Stored data entries:
---*---
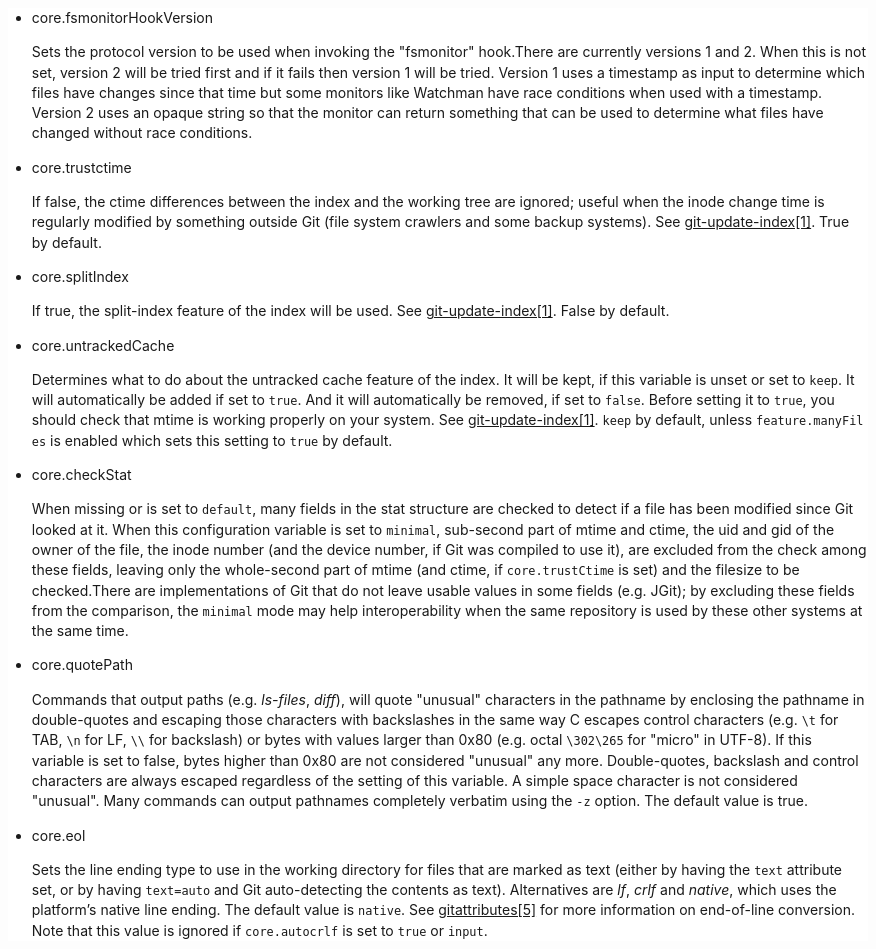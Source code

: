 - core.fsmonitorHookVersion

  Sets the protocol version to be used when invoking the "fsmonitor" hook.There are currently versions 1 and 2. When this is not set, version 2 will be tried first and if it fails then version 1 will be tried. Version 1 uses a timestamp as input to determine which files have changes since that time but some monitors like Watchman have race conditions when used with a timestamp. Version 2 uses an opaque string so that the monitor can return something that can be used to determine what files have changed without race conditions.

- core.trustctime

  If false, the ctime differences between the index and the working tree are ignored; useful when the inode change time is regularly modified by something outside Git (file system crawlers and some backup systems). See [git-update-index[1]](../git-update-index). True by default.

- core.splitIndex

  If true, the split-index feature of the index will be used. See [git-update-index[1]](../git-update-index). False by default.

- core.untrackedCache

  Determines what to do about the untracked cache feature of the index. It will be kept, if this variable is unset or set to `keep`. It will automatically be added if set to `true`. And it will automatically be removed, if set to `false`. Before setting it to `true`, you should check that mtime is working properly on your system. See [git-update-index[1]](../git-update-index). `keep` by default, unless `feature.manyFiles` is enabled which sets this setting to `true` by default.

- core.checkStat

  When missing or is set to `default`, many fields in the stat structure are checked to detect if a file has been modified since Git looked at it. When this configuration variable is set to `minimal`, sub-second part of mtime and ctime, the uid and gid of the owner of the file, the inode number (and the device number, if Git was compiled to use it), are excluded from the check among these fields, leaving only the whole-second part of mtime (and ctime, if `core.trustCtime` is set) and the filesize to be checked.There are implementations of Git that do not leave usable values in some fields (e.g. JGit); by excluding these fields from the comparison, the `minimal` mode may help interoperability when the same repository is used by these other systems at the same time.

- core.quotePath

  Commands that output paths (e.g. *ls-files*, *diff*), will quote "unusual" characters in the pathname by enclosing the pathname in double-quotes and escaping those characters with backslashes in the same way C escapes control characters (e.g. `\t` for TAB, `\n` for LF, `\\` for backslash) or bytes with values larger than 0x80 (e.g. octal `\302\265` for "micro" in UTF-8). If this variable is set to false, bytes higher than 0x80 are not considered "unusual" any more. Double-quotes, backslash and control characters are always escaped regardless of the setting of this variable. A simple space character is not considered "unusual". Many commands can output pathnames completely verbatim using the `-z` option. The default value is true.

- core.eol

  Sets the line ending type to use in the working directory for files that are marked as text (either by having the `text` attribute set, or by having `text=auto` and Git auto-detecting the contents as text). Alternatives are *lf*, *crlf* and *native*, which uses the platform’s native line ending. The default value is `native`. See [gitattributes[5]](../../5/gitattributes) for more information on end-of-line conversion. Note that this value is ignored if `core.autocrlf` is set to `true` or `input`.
---*---
## Exercise description
Would you output, from the records above, exactly the run of lines that starts at the line containing "Sets the protocol" and ends at the line containing "- core.untrackedCache", and only that run?

## Exercise answer
  Sets the protocol version to be used when invoking the "fsmonitor" hook.There are currently versions 1 and 2. When this is not set, version 2 will be tried first and if it fails then version 1 will be tried. Version 1 uses a timestamp as input to determine which files have changes since that time but some monitors like Watchman have race conditions when used with a timestamp. Version 2 uses an opaque string so that the monitor can return something that can be used to determine what files have changed without race conditions.

- core.trustctime

  If false, the ctime differences between the index and the working tree are ignored; useful when the inode change time is regularly modified by something outside Git (file system crawlers and some backup systems). See [git-update-index[1]](../git-update-index). True by default.

- core.splitIndex

  If true, the split-index feature of the index will be used. See [git-update-index[1]](../git-update-index). False by default.

- core.untrackedCache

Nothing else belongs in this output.